Mais c'est ici que se place notre seconde remarque : tandis que Kant ne cherche dans la Raison constituante que les conditions d'existence de notre représentation du monde, Lévi-Strauss cherche aussi en elle les conditions de l'existence sociale par l'intermédiaire de la communication entre les esprits et, par conséquent, l'ethnologie élargit considérablement le champ des découvertes structurelles.

Mais on voit aussi pourquoi, comme nous le disions, Lévi-Strauss reste dans le domaine du schématisme transcendantal. C'est que l'ethnologie est une science et que la science marche pas à pas ; elle est obligée de sérier les problèmes et de ne les aborder que les uns après les autres. Si les cultures portent la marque de l'esprit humain, l'étude de ces cultures ne peut que nous découvrir ces marques, individualisées en quelque sorte par la matière qu'il informe ; elle ne nous mène, du moins dans une première étape, qu'au seuil de l'anthropologie. Nous n'arriverons vraiment à cette dernière que lorsque l'enquête ethnologique sera terminée, et que nous pourrons nous élever des modèles partiels, comme ceux des systèmes de la parenté ou ceux des systèmes de mythêmes, aux modèles de ce que "L'anthropologie structurale" appelle l'ordre des ordres, qui nous ferait enfin saisir les virtualités inconscientes de la Raison Constituante.

Dans sa conférence à la Société Française de Psychologie, M. Mauss disait aux psychologues à propos des symboles : vous ne pouvez en saisir que certains exemplaires au niveau de la psychiatrie ; mais l'ethnologie vous fournit une documentation massive qu'il vous reste à élaborer. L'intérêt de cette anthropologie structurale, c'est qu'elle permet la mise en marche sur le même chemin des psychiatres et des ethnologues, car ce qu'étudie la psychiatrie, c'est aussi une culture, mais une culture individuelle, déviante par rapport à la culture collective à laquelle pourtant elle se réfère, jouant à sa périphérie ; et ces cultures individuelles, c'est-à-dire les mythes et les délires des malades mentaux, doivent se ramener à quelques types simples où vient se perdre la multiplicité des cas psychiatriques et qui sont naturellement les mêmes que les types dégagés par l'ethnologue à partir des cultures collectives.

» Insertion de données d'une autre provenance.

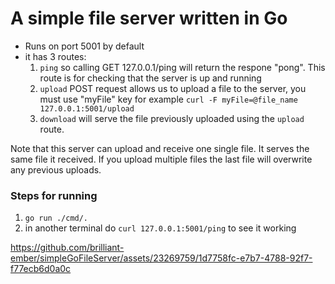 # A simple file server written in Go

- Runs on port 5001 by default
- it has 3 routes:
   1. `ping` so calling GET 127.0.0.1/ping will return the respone "pong". This route is for checking that the server is up and running
   2. `upload` POST request allows us to upload a file to the server, you must use "myFile" key for example `curl -F myFile=@file_name 127.0.0.1:5001/upload`
   3. `download` will serve the file previously uploaded using the `upload` route. 
   
Note that this server can upload and receive one single file. It serves the same file it received. If you upload multiple files the last file will overwrite any previous uploads.


### Steps for running
1. `go run ./cmd/.`
2. in another terminal do `curl 127.0.0.1:5001/ping` to see it working



https://github.com/brilliant-ember/simpleGoFileServer/assets/23269759/1d7758fc-e7b7-4788-92f7-f77ecb6d0a0c

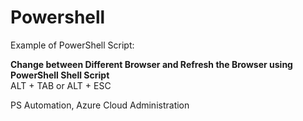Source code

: # Powershell

Example of PowerShell Script:

**Change between Different Browser and Refresh the Browser using PowerShell Shell Script** \
ALT + TAB or ALT + ESC

PS Automation, Azure Cloud Administration 
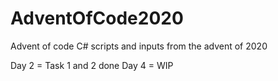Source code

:# AdventOfCode2020
 Advent of code C# scripts and inputs from the advent of 2020

Day 2 = Task 1 and 2 done
Day 4 = WIP
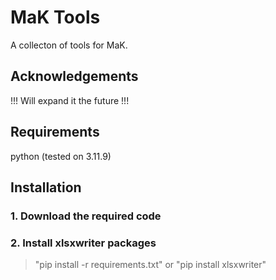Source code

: 
# MaK Tools

A collecton of tools for MaK.

## Acknowledgements

!!! Will expand it the future !!!

## Requirements

python (tested on 3.11.9)

## Installation 

### 1. Download the required code

### 2. Install xlsxwriter packages
>"pip install -r requirements.txt" or "pip install xlsxwriter"

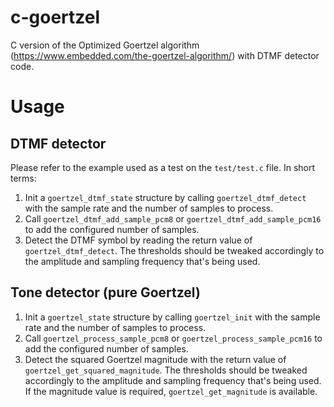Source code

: # c-goertzel
C version of the Optimized Goertzel algorithm (https://www.embedded.com/the-goertzel-algorithm/) with DTMF detector code.

# Usage
## DTMF detector
Please refer to the example used as a test on the `test/test.c` file. In short terms:
1. Init a `goertzel_dtmf_state` structure by calling `goertzel_dtmf_detect` with the sample rate and the number of samples to process.
2. Call `goertzel_dtmf_add_sample_pcm8` or `goertzel_dtmf_add_sample_pcm16` to add the configured number of samples.
3. Detect the DTMF symbol by reading the return value of `goertzel_dtmf_detect`. The thresholds should be tweaked accordingly to the amplitude and sampling frequency that's being used.

## Tone detector (pure Goertzel)
1. Init a `goertzel_state` structure by calling `goertzel_init` with the sample rate and the number of samples to process.
2. Call `goertzel_process_sample_pcm8` or `goertzel_process_sample_pcm16` to add the configured number of samples.
3. Detect the squared Goertzel magnitude with the return value of `goertzel_get_squared_magnitude`. The thresholds should be tweaked accordingly to the amplitude and sampling frequency that's being used. If the magnitude value is required, `goertzel_get_magnitude` is available.
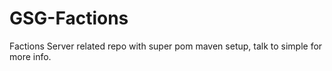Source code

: # GSG-Factions
Factions Server related repo with super pom maven setup, talk to simple for more info.
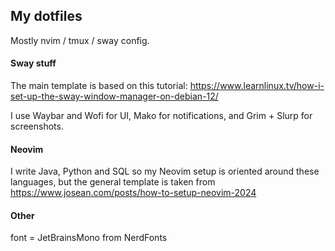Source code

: ## My dotfiles

Mostly nvim / tmux / sway config.

#### Sway stuff

The main template is based on this tutorial: https://www.learnlinux.tv/how-i-set-up-the-sway-window-manager-on-debian-12/

I use Waybar and Wofi for UI, Mako for notifications, and Grim + Slurp for screenshots.

#### Neovim

I write Java, Python and SQL so my Neovim setup is oriented around these languages, but the general template is taken from https://www.josean.com/posts/how-to-setup-neovim-2024


#### Other

font = JetBrainsMono from NerdFonts
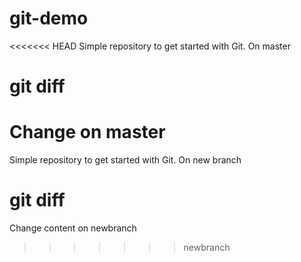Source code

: # git-demo
<<<<<<< HEAD
Simple repository to get started with Git. On master

# git diff
Change on master
=======
Simple repository to get started with Git. On new branch

# git diff
Change content on newbranch
>>>>>>> newbranch
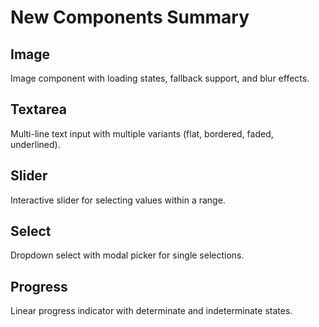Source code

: # New Components Summary

## Image
Image component with loading states, fallback support, and blur effects.

## Textarea
Multi-line text input with multiple variants (flat, bordered, faded, underlined).

## Slider
Interactive slider for selecting values within a range.

## Select
Dropdown select with modal picker for single selections.

## Progress
Linear progress indicator with determinate and indeterminate states.
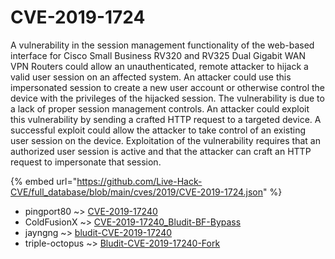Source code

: # CVE-2019-1724

A vulnerability in the session management functionality of the web-based interface for Cisco Small Business RV320 and RV325 Dual Gigabit WAN VPN Routers could allow an unauthenticated, remote attacker to hijack a valid user session on an affected system. An attacker could use this impersonated session to create a new user account or otherwise control the device with the privileges of the hijacked session. The vulnerability is due to a lack of proper session management controls. An attacker could exploit this vulnerability by sending a crafted HTTP request to a targeted device. A successful exploit could allow the attacker to take control of an existing user session on the device. Exploitation of the vulnerability requires that an authorized user session is active and that the attacker can craft an HTTP request to impersonate that session.

{% embed url="https://github.com/Live-Hack-CVE/full_database/blob/main/cves/2019/CVE-2019-1724.json" %}


* pingport80 ~> [CVE-2019-17240](https://www.alice-snow.ru/2019/database/cve-2019-1724/cve-2019-17240-pingport80)
* ColdFusionX ~> [CVE-2019-17240_Bludit-BF-Bypass](https://www.alice-snow.ru/2019/database/cve-2019-1724/cve-2019-17240_bludit-bf-bypass-coldfusionx)
* jayngng ~> [bludit-CVE-2019-17240](https://www.alice-snow.ru/2019/database/cve-2019-1724/bludit-cve-2019-17240-jayngng)
* triple-octopus ~> [Bludit-CVE-2019-17240-Fork](https://www.alice-snow.ru/2019/database/cve-2019-1724/bludit-cve-2019-17240-fork-triple-octopus)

Nous ne pouvons aller plus loin pour le moment. Nous ne pouvons comme Kant proposer immédiatement une table des catégories. Même en multipliant les cartes perforées et en utilisant les machines électroniques, nous ne pouvons espérer que la constitution de ce tableau soit pour demain. Une anthropologie qui part de l'ethnologie (et de la psychiatrie) requiert beaucoup de temps, de patience et d'efforts. Tout ce que nous voulions établir, dans cette première partie de notre exposé, c'est que l'ethnologie, en tant que science des cultures, nous ouvre la voie royale qui nous permettra l'élaboration de cette anthropologie. Nous n'avons cependant jusqu'ici examiné que le premier volet de la critique kantienne, la Critique de la Raison Pure ; nous ne devons pas oublier les deux autres volets, la Critique de la Raison Pratique et celle de la Faculté de Juger. Nous le devons d'autant moins que Kant a écrit lui aussi une "Anthropologie" et que cette anthropologie repose essentiellement sur les conclusions de la Raison Pratique, comme si la liberté était pour lui le propre de l'homme ou, si l'on préfère, comme si l'homme se définissait moins par sa culture, que par la possibilité infinie du choix entre les cultures. Dans ces domaines nouveaux qu'il nous faut maintenant aborder, l'œuvre de Lévi-Strauss pourra-t-elle encore nous donner un fil conducteur et nous offrir des suggestions valables ?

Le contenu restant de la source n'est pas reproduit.